From the first line to the last, please print the entries exactly, omitting pictures.

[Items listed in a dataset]

---+---

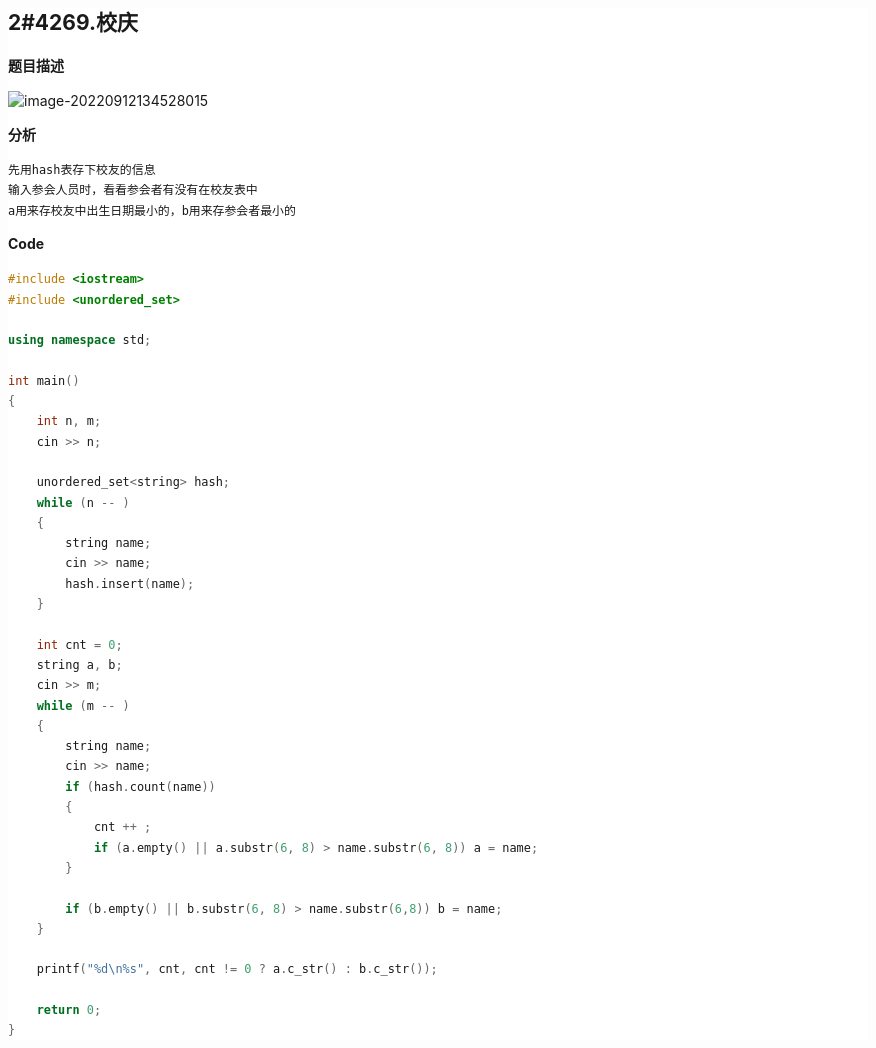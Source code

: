    

## 2#4269.校庆

**题目描述**

![image-20220912134528015](https://gitee.com/lynbz1018/image/raw/master/img/20220912134529.png)

   

**分析**

```markdown
先用hash表存下校友的信息
输入参会人员时，看看参会者有没有在校友表中
a用来存校友中出生日期最小的，b用来存参会者最小的
```

   

**Code**

```c++
#include <iostream>
#include <unordered_set>

using namespace std;

int main()
{
    int n, m;
    cin >> n;
    
    unordered_set<string> hash;
    while (n -- )
    {
        string name;
        cin >> name;
        hash.insert(name);
    }
    
    int cnt = 0;
    string a, b;
    cin >> m;
    while (m -- )
    {
        string name;
        cin >> name;
        if (hash.count(name))
        {
            cnt ++ ;
            if (a.empty() || a.substr(6, 8) > name.substr(6, 8)) a = name;
        }
        
        if (b.empty() || b.substr(6, 8) > name.substr(6,8)) b = name;
    }
    
    printf("%d\n%s", cnt, cnt != 0 ? a.c_str() : b.c_str());
    
    return 0;
}
```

---+---

Solution to the problem –
Source code

:    

## 2#4269.校庆

**题目描述**

![image-20220912134528015](https://gitee.com/lynbz1018/image/raw/master/img/20220912134529.png)

   

**分析**

```markdown
先用hash表存下校友的信息
输入参会人员时，看看参会者有没有在校友表中
a用来存校友中出生日期最小的，b用来存参会者最小的
```

   

**Code**

```c++
#include <iostream>
#include <unordered_set>

using namespace std;

int main()
{
    int n, m;
    cin >> n;
    
    unordered_set<string> hash;
    while (n -- )
    {
        string name;
        cin >> name;
        hash.insert(name);
    }
    
    int cnt = 0;
    string a, b;
    cin >> m;
    while (m -- )
    {
        string name;
        cin >> name;
        if (hash.count(name))
        {
            cnt ++ ;
            if (a.empty() || a.substr(6, 8) > name.substr(6, 8)) a = name;
        }
        
        if (b.empty() || b.substr(6, 8) > name.substr(6,8)) b = name;
    }
    
    printf("%d\n%s", cnt, cnt != 0 ? a.c_str() : b.c_str());
    
    return 0;
}
```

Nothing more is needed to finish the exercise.